The key is to resist the temptation to identify the outcome you want to achieve. Leave that open and allow yourself to be pleasantly surprised. I’m not suggesting that this is easy to do. If you are like me, you will never realized how goal-focused you are until you try to stop focusing on goals. Without goals, I found it hard to trust that anything would get done at all, but it does!

In the business world, for example, a sales goal might designate a revenue target or a specific number of new clients won whereas an area of focus in sales, on the other hand, might involve having lots of conversations with appropriate prospects. In operations, a goal might articulate a cost savings in contrast to an operations area of focus might be identifying areas you want to explore for cost savings.

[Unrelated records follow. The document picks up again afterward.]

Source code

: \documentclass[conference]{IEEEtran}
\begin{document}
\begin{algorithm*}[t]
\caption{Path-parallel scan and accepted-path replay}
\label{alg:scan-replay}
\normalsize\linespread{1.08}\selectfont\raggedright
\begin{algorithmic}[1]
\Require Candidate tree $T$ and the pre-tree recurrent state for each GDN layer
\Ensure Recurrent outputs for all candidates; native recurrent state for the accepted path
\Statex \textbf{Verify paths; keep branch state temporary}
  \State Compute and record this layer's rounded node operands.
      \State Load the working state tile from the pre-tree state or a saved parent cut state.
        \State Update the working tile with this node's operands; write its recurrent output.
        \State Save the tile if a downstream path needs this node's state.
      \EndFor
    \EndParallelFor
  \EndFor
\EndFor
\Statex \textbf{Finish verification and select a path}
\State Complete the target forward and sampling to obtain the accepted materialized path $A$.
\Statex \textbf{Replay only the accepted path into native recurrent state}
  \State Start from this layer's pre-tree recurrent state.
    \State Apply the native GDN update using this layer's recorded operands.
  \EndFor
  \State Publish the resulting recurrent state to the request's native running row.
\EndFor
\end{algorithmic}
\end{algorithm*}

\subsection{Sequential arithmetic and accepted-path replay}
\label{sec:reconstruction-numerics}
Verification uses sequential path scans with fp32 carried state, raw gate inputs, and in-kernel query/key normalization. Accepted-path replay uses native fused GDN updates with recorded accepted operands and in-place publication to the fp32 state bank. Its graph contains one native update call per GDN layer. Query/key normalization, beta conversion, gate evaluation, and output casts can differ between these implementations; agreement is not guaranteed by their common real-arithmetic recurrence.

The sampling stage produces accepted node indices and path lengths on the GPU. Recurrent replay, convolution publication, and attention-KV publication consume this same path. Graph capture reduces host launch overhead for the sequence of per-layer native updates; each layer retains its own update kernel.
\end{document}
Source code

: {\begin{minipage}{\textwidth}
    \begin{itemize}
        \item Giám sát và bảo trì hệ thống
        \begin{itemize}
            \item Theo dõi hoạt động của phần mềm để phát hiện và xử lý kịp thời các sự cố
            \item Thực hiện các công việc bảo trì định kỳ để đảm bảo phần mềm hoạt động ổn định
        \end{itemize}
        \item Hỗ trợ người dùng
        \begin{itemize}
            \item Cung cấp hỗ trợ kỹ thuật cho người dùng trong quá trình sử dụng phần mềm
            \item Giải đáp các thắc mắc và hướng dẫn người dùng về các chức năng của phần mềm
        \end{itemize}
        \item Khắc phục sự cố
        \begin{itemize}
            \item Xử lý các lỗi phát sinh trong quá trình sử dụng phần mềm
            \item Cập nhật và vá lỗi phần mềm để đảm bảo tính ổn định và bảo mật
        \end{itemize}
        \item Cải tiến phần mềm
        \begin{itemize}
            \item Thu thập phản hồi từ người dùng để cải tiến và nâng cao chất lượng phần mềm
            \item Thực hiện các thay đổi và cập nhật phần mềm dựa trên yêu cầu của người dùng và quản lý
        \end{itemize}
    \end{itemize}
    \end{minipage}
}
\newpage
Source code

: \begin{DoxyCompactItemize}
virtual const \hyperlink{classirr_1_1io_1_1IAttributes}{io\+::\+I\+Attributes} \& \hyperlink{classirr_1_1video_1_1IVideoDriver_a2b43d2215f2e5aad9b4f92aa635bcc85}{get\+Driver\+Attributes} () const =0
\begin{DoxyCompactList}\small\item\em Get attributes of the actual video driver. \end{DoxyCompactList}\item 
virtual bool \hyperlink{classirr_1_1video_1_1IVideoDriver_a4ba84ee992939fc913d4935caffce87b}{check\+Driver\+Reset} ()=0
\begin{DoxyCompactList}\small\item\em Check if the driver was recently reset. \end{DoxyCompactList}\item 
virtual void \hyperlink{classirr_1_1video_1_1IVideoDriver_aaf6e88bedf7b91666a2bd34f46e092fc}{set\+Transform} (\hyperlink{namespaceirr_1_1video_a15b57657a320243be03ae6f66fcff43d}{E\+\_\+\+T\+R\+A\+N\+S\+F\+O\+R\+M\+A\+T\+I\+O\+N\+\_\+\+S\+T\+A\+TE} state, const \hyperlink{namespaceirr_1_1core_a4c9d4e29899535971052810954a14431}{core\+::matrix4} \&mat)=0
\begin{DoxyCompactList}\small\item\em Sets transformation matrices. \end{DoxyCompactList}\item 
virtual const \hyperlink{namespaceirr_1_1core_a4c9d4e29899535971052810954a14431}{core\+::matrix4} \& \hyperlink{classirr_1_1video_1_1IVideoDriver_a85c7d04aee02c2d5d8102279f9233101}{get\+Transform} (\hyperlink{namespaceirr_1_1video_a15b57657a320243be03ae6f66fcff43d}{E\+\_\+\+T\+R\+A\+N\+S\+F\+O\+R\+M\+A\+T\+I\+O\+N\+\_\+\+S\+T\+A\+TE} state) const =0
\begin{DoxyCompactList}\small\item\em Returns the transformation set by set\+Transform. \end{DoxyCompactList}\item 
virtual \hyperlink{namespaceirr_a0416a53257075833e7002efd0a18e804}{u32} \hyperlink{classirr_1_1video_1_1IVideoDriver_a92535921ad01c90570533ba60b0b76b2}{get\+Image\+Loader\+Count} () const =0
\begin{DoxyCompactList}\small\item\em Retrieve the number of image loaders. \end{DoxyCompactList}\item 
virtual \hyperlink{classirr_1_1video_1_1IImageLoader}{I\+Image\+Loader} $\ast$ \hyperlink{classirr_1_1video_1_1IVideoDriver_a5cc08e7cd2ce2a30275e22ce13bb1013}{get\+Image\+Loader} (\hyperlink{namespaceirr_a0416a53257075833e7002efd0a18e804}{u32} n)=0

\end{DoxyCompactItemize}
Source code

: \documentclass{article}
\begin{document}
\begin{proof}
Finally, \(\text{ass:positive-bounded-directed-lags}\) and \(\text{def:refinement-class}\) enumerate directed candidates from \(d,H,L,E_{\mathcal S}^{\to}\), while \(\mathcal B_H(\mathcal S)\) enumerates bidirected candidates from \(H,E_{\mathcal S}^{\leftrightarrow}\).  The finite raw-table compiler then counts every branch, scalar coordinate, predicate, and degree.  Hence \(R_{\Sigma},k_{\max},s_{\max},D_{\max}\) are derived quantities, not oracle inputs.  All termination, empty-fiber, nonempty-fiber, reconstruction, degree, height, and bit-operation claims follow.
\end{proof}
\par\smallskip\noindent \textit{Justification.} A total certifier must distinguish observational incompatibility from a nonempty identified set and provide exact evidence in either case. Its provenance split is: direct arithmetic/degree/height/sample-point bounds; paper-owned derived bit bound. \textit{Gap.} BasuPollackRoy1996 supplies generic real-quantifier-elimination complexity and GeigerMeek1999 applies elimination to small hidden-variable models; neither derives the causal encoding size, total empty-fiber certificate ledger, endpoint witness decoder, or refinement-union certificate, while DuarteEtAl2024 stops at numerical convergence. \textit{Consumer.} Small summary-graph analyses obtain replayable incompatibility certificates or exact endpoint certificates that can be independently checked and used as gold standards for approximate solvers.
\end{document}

Obviously these aren’t mutually exclusive. You could have a goal and an area of focus. In fact, one could argue that you need both together — the goal specifies where you’re going and the area of focus describes how you plan to get there, but there is a benefit to concentrating on an area of focus without a goal.

The reason for this transition in approaches is that an area of focus taps into your intrinsic motivation, offers no stimulus or incentive to cheat or take unnecessary risks, leaves every positive possibility and opportunity open, and encourages collaboration while reducing corrosive competition. All while moving forward on the things you or your organization value most and doing so in the present. An area of focus offers all the advantages of a goal without the negative side effects.

In my experience, things will get accomplished and not only will you achieve at least as much as you would have if you had set goals, but you’ll enjoy the process far more, avoiding unnecessary stress and temptation.

In other words, focus on the tasks instead of the outcome.

 

P.S. How many major areas can you focus upon before you lose your effectiveness? I have found that five major things are about the limit before your efforts get diluted.